Wednesday, October 14, 2009

Blair should be tried for war crimes, say families of soldiers killed in Iraq

The Scotsman

Blair should be tried for war crimes, say families of soldiers killed in Iraq

Picture: AFP

Picture: AFP


Published Date: 14 October 2009

By Sam Marsden


ANGRY families of British servicemen killed in Iraq told members of the official inquiry into the conflict that Tony Blair must be held accountable for taking the nation to war.


Many blamed the former prime minister for the deaths of their loved ones in an "illegal" conflict, and some even called for him to be prosecuted for war crimes.

Inquiry chairman Sir John Chilcot has confirmed that Mr Blair will give evidence and insists he and his committee will not shy away from criticising individuals.

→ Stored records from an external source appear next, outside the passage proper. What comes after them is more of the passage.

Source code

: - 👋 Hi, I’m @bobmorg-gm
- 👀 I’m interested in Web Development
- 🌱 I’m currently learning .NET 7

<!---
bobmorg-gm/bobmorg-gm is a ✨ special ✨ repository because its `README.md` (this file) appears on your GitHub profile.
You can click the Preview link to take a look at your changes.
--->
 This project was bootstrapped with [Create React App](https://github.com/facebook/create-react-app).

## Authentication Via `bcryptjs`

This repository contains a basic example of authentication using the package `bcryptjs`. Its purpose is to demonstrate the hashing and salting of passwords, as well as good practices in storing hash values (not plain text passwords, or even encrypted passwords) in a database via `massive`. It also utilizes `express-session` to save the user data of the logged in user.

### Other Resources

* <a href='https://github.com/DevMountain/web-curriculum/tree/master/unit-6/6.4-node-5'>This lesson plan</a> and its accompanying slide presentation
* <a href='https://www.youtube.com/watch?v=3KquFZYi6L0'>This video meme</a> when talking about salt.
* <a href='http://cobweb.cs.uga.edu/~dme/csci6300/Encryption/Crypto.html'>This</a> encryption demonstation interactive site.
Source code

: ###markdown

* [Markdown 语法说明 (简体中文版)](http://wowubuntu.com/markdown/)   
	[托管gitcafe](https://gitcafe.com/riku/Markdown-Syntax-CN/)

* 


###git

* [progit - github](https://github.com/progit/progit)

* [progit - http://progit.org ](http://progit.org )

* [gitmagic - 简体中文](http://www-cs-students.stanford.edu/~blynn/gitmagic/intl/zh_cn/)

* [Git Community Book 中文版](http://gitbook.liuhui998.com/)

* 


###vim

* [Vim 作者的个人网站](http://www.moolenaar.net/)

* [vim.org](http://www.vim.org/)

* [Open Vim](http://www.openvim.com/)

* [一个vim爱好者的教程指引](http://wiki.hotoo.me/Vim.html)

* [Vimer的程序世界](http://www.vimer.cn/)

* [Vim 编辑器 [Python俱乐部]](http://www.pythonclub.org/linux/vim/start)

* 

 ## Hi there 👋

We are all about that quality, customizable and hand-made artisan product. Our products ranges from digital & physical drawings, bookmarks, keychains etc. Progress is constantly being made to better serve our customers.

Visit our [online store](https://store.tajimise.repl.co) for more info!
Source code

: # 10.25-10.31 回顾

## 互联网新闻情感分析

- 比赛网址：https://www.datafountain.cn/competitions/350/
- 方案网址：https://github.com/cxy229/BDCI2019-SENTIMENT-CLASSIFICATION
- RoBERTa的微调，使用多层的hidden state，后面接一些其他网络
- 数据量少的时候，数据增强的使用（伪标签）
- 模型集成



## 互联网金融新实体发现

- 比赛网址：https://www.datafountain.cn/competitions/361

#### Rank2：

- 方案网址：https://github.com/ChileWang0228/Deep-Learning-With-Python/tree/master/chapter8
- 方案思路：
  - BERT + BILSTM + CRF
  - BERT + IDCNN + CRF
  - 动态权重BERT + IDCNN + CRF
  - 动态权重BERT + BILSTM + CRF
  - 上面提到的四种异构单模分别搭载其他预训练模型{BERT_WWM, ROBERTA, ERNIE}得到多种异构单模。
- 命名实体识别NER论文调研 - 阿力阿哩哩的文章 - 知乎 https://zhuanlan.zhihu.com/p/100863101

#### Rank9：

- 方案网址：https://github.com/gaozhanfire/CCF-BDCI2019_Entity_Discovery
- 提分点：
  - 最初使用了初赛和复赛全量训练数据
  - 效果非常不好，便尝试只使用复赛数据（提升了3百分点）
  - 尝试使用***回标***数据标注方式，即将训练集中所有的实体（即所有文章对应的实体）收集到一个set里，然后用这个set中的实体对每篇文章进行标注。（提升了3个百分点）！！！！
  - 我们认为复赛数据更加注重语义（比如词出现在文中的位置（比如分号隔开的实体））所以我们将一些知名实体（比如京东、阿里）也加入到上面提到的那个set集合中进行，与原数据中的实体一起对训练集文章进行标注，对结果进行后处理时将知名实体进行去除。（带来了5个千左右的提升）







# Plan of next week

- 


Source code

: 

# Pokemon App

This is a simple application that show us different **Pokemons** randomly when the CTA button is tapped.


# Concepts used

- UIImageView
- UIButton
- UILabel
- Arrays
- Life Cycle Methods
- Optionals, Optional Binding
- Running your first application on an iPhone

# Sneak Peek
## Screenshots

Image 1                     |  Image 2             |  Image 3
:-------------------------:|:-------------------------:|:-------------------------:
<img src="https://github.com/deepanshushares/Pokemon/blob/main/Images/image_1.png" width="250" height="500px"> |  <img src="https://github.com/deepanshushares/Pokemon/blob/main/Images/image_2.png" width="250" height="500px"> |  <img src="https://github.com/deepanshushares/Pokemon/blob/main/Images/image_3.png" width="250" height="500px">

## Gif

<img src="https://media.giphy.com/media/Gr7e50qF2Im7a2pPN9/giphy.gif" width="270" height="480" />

The panel has not begun hearing from witnesses, but yesterday it held the first in a series of meetings for bereaved families and Iraq veterans to say which areas they want it to examine.

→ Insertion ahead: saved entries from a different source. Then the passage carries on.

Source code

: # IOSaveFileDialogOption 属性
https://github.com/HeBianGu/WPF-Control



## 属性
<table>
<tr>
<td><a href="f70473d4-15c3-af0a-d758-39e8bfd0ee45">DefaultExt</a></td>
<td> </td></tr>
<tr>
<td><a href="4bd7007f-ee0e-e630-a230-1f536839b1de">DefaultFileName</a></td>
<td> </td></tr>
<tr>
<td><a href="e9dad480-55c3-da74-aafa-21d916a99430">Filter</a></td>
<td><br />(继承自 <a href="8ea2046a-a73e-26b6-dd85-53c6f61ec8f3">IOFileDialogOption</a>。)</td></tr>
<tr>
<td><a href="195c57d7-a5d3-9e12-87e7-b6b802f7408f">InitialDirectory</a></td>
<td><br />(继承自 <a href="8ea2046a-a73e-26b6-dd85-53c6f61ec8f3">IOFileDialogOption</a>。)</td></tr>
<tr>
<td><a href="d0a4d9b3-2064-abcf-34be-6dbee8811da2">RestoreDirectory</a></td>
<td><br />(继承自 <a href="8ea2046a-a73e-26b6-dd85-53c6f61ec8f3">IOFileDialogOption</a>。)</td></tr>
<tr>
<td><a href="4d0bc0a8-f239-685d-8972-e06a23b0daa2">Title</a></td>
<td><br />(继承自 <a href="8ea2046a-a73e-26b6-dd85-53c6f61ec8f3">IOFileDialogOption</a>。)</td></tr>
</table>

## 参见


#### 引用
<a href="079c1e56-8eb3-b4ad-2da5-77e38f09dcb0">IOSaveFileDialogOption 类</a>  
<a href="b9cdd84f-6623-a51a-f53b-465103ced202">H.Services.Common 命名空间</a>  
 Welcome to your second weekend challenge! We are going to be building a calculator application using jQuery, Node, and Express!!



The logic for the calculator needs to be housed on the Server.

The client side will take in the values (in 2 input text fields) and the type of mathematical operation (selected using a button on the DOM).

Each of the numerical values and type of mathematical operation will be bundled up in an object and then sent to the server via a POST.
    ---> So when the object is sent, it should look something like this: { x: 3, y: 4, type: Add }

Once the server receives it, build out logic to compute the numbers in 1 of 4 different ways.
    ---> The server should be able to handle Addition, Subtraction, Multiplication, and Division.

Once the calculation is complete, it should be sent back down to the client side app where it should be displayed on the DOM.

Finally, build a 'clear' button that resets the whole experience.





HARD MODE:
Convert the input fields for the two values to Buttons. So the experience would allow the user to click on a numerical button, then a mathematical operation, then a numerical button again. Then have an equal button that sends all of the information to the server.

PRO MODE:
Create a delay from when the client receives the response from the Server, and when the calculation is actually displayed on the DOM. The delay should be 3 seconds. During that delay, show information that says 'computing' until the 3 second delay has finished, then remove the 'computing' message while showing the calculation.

Among those attending the session in London was Deirdre Gover, 63, whose son, Flight Lieutenant Kristian Gover, 30, died in a helicopter accident in Basra, southern Iraq, in July 2004.

Speaking afterwards, she accused Mr Blair of lying to the Cabinet and to the country in the lead-up to the war.

"I hold Tony Blair personally responsible for the death of my son," she said. "My son as an officer was prepared to die for his Queen and country in a just conflict. This was totally unjustified and wrong, and I think that's what the inquiry will prove."

Ms Gover confronted Mr Blair at the Guildhall in London on Friday after a memorial service for the 179 British personnel who died during the conflict.

The mood at yesterday's mostly private meeting between families and Sir John and four members of his committee was described as sombre and quietly emotional. Applause erupted as it was suggested that Mr Blair had to be held responsible for what he did to their loved ones, Ms Gover said.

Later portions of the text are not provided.